§ **WHAT THE EXERCISE ASKS**:
Give back all the records exactly, keeping every line whole.

----- DATA FOR THE TASK

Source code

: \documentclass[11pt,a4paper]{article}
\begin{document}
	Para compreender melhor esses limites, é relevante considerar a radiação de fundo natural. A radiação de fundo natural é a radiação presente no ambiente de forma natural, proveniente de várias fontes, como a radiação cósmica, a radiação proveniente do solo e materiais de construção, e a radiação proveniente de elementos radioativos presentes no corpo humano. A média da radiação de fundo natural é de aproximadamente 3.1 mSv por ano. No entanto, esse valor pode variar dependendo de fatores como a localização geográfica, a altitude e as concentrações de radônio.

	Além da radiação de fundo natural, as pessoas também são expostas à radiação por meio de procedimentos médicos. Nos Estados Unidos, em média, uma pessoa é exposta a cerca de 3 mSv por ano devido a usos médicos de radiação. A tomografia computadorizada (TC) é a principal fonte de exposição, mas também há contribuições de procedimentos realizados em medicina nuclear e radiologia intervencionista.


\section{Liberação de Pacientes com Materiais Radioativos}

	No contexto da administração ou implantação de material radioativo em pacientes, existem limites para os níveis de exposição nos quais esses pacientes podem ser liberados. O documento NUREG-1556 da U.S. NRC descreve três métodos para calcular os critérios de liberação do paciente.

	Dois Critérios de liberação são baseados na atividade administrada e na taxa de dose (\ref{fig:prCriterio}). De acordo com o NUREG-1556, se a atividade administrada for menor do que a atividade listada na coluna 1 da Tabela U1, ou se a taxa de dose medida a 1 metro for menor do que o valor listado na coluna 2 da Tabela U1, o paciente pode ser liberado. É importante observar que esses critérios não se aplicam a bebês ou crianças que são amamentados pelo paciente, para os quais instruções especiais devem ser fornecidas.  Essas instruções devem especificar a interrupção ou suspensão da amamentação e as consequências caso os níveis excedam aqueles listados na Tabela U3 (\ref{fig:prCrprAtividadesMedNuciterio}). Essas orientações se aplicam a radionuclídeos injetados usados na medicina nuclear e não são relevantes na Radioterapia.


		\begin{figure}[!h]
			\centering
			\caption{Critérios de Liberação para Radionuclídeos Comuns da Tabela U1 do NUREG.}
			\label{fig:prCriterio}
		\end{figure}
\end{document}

----------

§ **EXERCISE SOLUTION**:
Source code

: \documentclass[11pt,a4paper]{article}
\begin{document}
	Para compreender melhor esses limites, é relevante considerar a radiação de fundo natural. A radiação de fundo natural é a radiação presente no ambiente de forma natural, proveniente de várias fontes, como a radiação cósmica, a radiação proveniente do solo e materiais de construção, e a radiação proveniente de elementos radioativos presentes no corpo humano. A média da radiação de fundo natural é de aproximadamente 3.1 mSv por ano. No entanto, esse valor pode variar dependendo de fatores como a localização geográfica, a altitude e as concentrações de radônio.

	Além da radiação de fundo natural, as pessoas também são expostas à radiação por meio de procedimentos médicos. Nos Estados Unidos, em média, uma pessoa é exposta a cerca de 3 mSv por ano devido a usos médicos de radiação. A tomografia computadorizada (TC) é a principal fonte de exposição, mas também há contribuições de procedimentos realizados em medicina nuclear e radiologia intervencionista.


\section{Liberação de Pacientes com Materiais Radioativos}

	No contexto da administração ou implantação de material radioativo em pacientes, existem limites para os níveis de exposição nos quais esses pacientes podem ser liberados. O documento NUREG-1556 da U.S. NRC descreve três métodos para calcular os critérios de liberação do paciente.

	Dois Critérios de liberação são baseados na atividade administrada e na taxa de dose (\ref{fig:prCriterio}). De acordo com o NUREG-1556, se a atividade administrada for menor do que a atividade listada na coluna 1 da Tabela U1, ou se a taxa de dose medida a 1 metro for menor do que o valor listado na coluna 2 da Tabela U1, o paciente pode ser liberado. É importante observar que esses critérios não se aplicam a bebês ou crianças que são amamentados pelo paciente, para os quais instruções especiais devem ser fornecidas.  Essas instruções devem especificar a interrupção ou suspensão da amamentação e as consequências caso os níveis excedam aqueles listados na Tabela U3 (\ref{fig:prCrprAtividadesMedNuciterio}). Essas orientações se aplicam a radionuclídeos injetados usados na medicina nuclear e não são relevantes na Radioterapia.


		\begin{figure}[!h]
			\centering
			\caption{Critérios de Liberação para Radionuclídeos Comuns da Tabela U1 do NUREG.}
			\label{fig:prCriterio}
		\end{figure}
\end{document}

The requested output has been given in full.